第66回研究会「東映・刺青絵師 毛利清二氏に聞く『俳優に刺青(すみ)を描く(ながす)』とは」

登壇者:毛利清二(元東映株式会社・刺青絵師)、山本芳美(都留文科大学文学部教授)、木下千花(京都大学大学院人間・環境学研究科教授)、原田麻衣(京都大学大学院人間・環境学研究科博士後期)

日時:2024年3月10日(日)

会場:京都大学吉田南キャンパス総合人間学部棟1102

京都大学映画コロキアムとの共催となった今回の研究会では、東映京都撮影所で40年以上、鶴田浩二、高倉健、藤純子などのスターのほか、のべ2000名以上の俳優に刺青を描いてきた毛利清二氏を迎えてお話をうかがいました。
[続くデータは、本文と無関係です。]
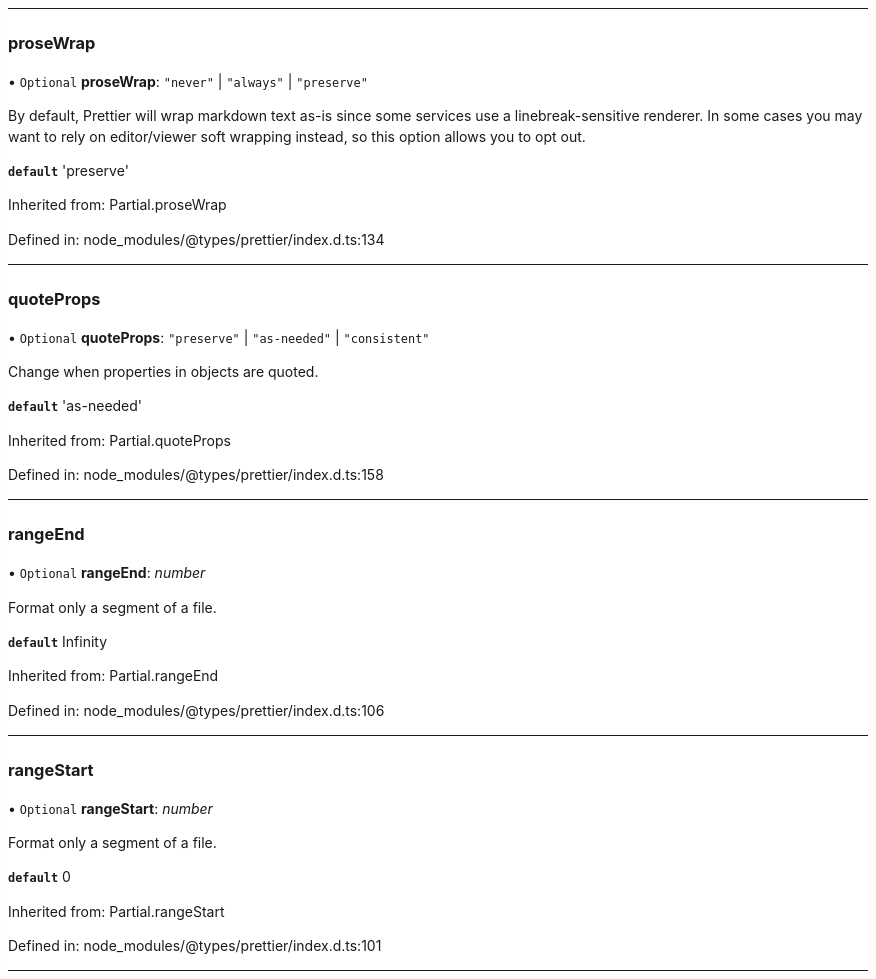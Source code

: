 ___

### proseWrap

• `Optional` **proseWrap**: ``"never"`` \| ``"always"`` \| ``"preserve"``

By default, Prettier will wrap markdown text as-is since some services use a linebreak-sensitive renderer.
In some cases you may want to rely on editor/viewer soft wrapping instead, so this option allows you to opt out.

**`default`** 'preserve'

Inherited from: Partial.proseWrap

Defined in: node_modules/@types/prettier/index.d.ts:134

___

### quoteProps

• `Optional` **quoteProps**: ``"preserve"`` \| ``"as-needed"`` \| ``"consistent"``

Change when properties in objects are quoted.

**`default`** 'as-needed'

Inherited from: Partial.quoteProps

Defined in: node_modules/@types/prettier/index.d.ts:158

___

### rangeEnd

• `Optional` **rangeEnd**: *number*

Format only a segment of a file.

**`default`** Infinity

Inherited from: Partial.rangeEnd

Defined in: node_modules/@types/prettier/index.d.ts:106

___

### rangeStart

• `Optional` **rangeStart**: *number*

Format only a segment of a file.

**`default`** 0

Inherited from: Partial.rangeStart

Defined in: node_modules/@types/prettier/index.d.ts:101

___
世話人の山本芳美(都留文科大学教授)が聞き手、原田麻衣氏(京都大学大学院人間・環境学研究科博士後期課程)が進行役をつとめました。

2024年4月で94歳になる毛利氏が80歳で引退以来、ほとんど表舞台に立っておられなかったこともあり、会員や京都大学、東映ほか業界関係者、映画・時代劇ファン、俳優、彫師、フリーライターなど、80名近い参加者が熱心に耳を傾けました。

羽織袴姿で現れた毛利氏は、大部屋俳優から刺青絵師になったきっかけより話をはじめられました。そして、『懲役太郎 まむしの兄弟』(中島貞夫監督、1971年)、『夜叉』(降旗康男監督、1985年)、「極道の妻たち」(五社英雄監督、1986年)などの映像クリップを交えながら、撮影の準備、監督・プロデューサーとの事前打ち合わせを経て、撮影当日の俳優に刺青を描く過程、撮影現場での立会い、本番直前に刺青を鮮やかに仕上げる秘訣、刺青化粧を落とすまでの長い一日を振り返りました。

コメンテーターの木下千花氏(京都大学教授)から、「刺青の図柄は誰に決定権があるのか」(毛利氏の回答は、「私。特に『遠山の金さん』では任されていました」)や「刺青をする場面の演出」などの質問がありました。毛利氏からは、『極道の妻たちⅡ』(圡橋亨監督、1987年)のオープニングなどで、針先を丸めた木綿針を使って彫師が彫る手元を撮影したとのエピソードが披露されました。会場で質問した一般参加者お二人には、毛利氏から新作の色紙が贈呈されるサプライズがありました。

この会は2024年5月1日(水)より7月28日(日)までおもちゃ映画ミュージアムで開催される「毛利清二の世界―映画とテレビドラマを彩る刺青展」のプレ・イベントでもありました。企画展でも研究会当日の映像を見ることができますので、ぜひ足をお運びください。